L'Assemblée nationale a précisé que les
parties
ont, d'un commun accord, la faculté de ne pas prononcer la
dénonciation du contrat mais de procéder à sa
révision
afin de le rendre conforme aux dispositions de la loi
(alinéa 2).
Lorsque ces
contrats sont passés à titre obligatoire par EDF,
dans les conditions prévues à l'article 10
et qu'ils
s'appliquent à des modes de production que le législateur entend
favoriser (déchets ménagers, réseaux de chaleur, et
production dans la limite de douze mégawatts, pour les
cogénérations dans la rédaction de l'article 10
adoptée par l'Assemblée nationale), les députés ont
prévu qu'EDF bénéficie d'une compensation au titre du
fonds du service public de la production d'électricité (article
5-I) ; cf. alinéa 3.
Position de la commission
Votre commission estime que cet article mérite d'être
clarifié. En effet, son premier alinéa donne la faculté de
dénoncer les contrats que les producteurs d'électricité
ont signé avant l'entrée en vigueur de la loi aussi bien à
ces producteurs qu'à Electricité de France.

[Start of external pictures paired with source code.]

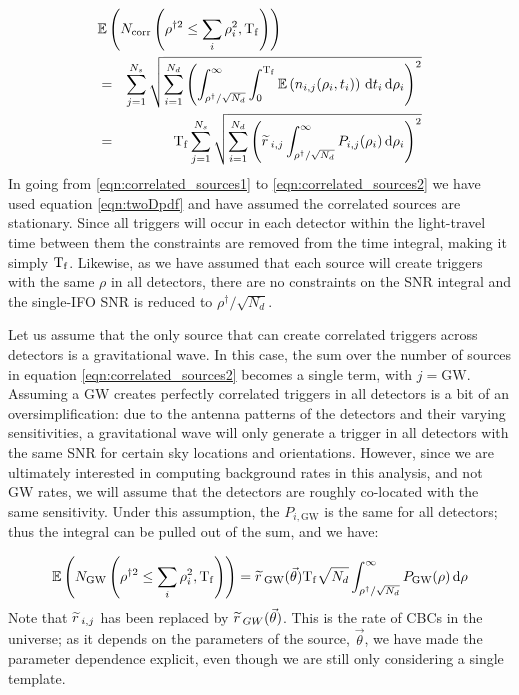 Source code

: \begin{eqnarray}
\label{eqn:correlated_sources1}
\lefteqn{\Exptd\left(N_{\mathrm{corr}} \left( \rho^{\dagger2} \leq \sum_i\rho_i^2, \Tf \right) \right) } \nonumber \\
 & = & \sum_{j=1}^{N_s} \sqrt{ \sum_{i=1}^{N_d} \left( \int_{\rho^{\dagger}/\sqrt{N_d}}^\infty \int_{0}^{\Tf} \Exptd\left(n_{i,j}(\rho_i,t_i)\right)\d t_i \d \rho_i \right)^2 } \\
\label{eqn:correlated_sources2}
 & = & \Tf \sum_{j=1}^{N_s} \sqrt{ \sum_{i=1}^{N_d} \left( \rsrc_{i,j} \int_{\rho^\dagger/\sqrt{N_d}}^\infty P_{i,j}(\rho_i) \d \rho_i \right)^2 }
\end{eqnarray}
In going from \ref{eqn:correlated_sources1} to \ref{eqn:correlated_sources2} we have used equation \ref{eqn:twoDpdf} and have assumed the correlated sources are stationary. Since all triggers will occur in each detector within the light-travel time between them the constraints are removed from the time integral, making it simply $\mathrm{T_f}$. Likewise, as we have assumed that each source will create triggers with the same $\rho$ in all detectors, there are no constraints on the \ac{SNR} integral and the single-\ac{IFO} \ac{SNR} is reduced to $\rho^\dagger/\sqrt{N_d}$.

Let us assume that the only source that can create correlated triggers across detectors is a gravitational wave. In this case, the sum over the number of sources in equation \ref{eqn:correlated_sources2} becomes a single term, with $j = \mathrm{GW}$. Assuming a \ac{GW} creates perfectly correlated triggers in all detectors is a bit of an oversimplification: due to the antenna patterns of the detectors and their varying sensitivities, a gravitational wave will only generate a trigger in all detectors with the same \ac{SNR} for certain sky locations and orientations. However, since we are ultimately interested in computing background rates in this analysis, and not \ac{GW} rates, we will assume that the detectors are roughly co-located with the same sensitivity. Under this assumption, the $P_{i,\mathrm{GW}}$ is the same for all detectors; thus the integral can be pulled out of the sum, and we have:

\begin{equation}
\label{eqn:correlated_GW_colocated}
\Exptd\left(N_{\mathrm{GW}} \left(\rho^{\dagger2} \leq  \sum_i\rho_i^2, \Tf \right) \right) = \rsrc_{\mathrm{GW}}(\vec{\theta}) \Tf \sqrt{N_d} \int_{\rho^\dagger/\sqrt{N_d}}^{\infty} P_{\mathrm{GW}}(\rho) \d \rho
\end{equation}
Note that $\widetilde{r}\,_{i,j}$ has been replaced by $\widetilde{r}\,_{GW}(\vec{\theta})$. This is the rate of \acp{CBC} in the universe; as it depends on the parameters of the source, $\vec{\theta}$, we have made the parameter dependence explicit, even though we are still only considering a single template.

Cette possibilité de dénonciation bilatérale serait
envisageable s'il existait un équilibre de pouvoirs entre les
producteurs et EDF. Tel n'est pas, à l'évidence, le cas. Les
producteurs d'électricité qui fournissent du courant à EDF
sont notamment :
- des industriels qui ont réalisé des installations de
cogénération annexes à leur activité principale
afin d'utiliser la vapeur fournie par celle-ci et signé des contrats de
12 ans ;
- des producteurs de courant à partir d'énergies
renouvelables, qui ont signé des contrats de 15 ans pour les
hydrauliciens ou 25 ans pour les possesseurs d'éoliennes ;
- des unités de valorisation énergétique des
déchets des ménages dont les possesseurs sont titulaires de
contrats de 15 ans.
Ces producteurs -qui n'ont, dans la première phase de l'ouverture du
marché aux grands industriels, d'autres débouchés qu'EDF,
compte tenu du caractère aléatoire de leur production ou de son
volume relativement limité- ont signé avec l'opérateur
historique des contrats aux termes desquels cet opérateur s'engage
à acheter leur courant à un prix qui s'avère aujourd'hui
supérieur au prix du marché. La résiliation de ces
contrats leur poserait donc un grave problème de rentabilité des
investissements qui ont été calculés en fonction de ce
prix d'achat.
Votre rapporteur juge, en outre, souhaitable de faire entrer dans le champ
d'application de l'article 48 les contrats de cogénération
qui sont actuellement en cours de négociation. Le ministère de
l'industrie a, en effet, par un relevé de décisions du
12 mars 1999 fait connaître que les personnes qui ont
déposé une demande de certificat de conformité
auprès de la DRIRE avant le 31 décembre 1998 et qui ont
obtenu un certificat de conformité avant le 31 mars 1999
bénéficieraient du régime applicable aux contrats
signés ultérieurement. Il n'apparaîtrait pas
équitable que les futurs titulaires de ces contrats actuellement en
cours de négociation ne bénéficient pas du même
régime que les titulaires de contrats signés avant cette date.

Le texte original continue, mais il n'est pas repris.